# [WORK TO COMPLETE]
Going through the data below, tally every line where the string "Selection" occurs, then give only the tally.

# [Records excerpted from a collection]

*** Block opens ***

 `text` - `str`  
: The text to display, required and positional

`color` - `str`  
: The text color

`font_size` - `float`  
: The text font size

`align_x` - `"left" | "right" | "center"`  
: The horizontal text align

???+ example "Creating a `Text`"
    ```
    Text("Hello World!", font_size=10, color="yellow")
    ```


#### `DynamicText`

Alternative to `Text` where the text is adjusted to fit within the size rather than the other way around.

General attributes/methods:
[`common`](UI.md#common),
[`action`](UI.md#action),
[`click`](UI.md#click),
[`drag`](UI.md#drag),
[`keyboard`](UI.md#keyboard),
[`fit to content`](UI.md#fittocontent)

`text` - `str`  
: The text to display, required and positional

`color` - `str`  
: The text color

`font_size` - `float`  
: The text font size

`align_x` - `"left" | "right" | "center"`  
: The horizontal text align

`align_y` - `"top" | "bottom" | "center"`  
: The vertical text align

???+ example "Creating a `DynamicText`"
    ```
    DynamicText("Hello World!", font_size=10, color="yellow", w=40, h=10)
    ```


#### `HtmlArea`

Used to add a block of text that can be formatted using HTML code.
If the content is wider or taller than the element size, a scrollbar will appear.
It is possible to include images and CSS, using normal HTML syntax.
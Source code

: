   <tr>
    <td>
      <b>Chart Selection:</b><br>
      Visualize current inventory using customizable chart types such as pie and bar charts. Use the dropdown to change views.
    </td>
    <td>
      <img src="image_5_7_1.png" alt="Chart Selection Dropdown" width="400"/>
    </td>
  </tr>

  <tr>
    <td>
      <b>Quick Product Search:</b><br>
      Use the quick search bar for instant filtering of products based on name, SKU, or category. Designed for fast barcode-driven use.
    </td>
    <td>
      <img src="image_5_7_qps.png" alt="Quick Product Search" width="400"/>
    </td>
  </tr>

*** Block closes ***
*** Block opens ***

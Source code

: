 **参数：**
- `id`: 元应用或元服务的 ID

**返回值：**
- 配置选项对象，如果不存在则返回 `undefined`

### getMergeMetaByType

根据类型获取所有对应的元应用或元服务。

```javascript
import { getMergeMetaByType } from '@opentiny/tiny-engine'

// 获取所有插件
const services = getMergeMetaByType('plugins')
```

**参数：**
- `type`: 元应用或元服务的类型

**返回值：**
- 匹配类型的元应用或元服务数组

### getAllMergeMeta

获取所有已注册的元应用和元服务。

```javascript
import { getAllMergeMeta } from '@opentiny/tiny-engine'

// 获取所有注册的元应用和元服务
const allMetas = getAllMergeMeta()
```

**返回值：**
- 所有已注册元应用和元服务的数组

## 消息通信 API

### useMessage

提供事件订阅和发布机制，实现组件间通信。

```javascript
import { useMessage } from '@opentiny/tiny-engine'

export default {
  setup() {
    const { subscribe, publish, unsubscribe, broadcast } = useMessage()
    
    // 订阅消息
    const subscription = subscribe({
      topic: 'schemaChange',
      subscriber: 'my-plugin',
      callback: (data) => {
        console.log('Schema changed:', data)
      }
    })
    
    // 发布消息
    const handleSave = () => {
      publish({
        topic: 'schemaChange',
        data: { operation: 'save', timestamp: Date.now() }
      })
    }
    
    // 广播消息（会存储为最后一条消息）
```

*** Block closes ***

# [PROBLEM SOLUTION]
2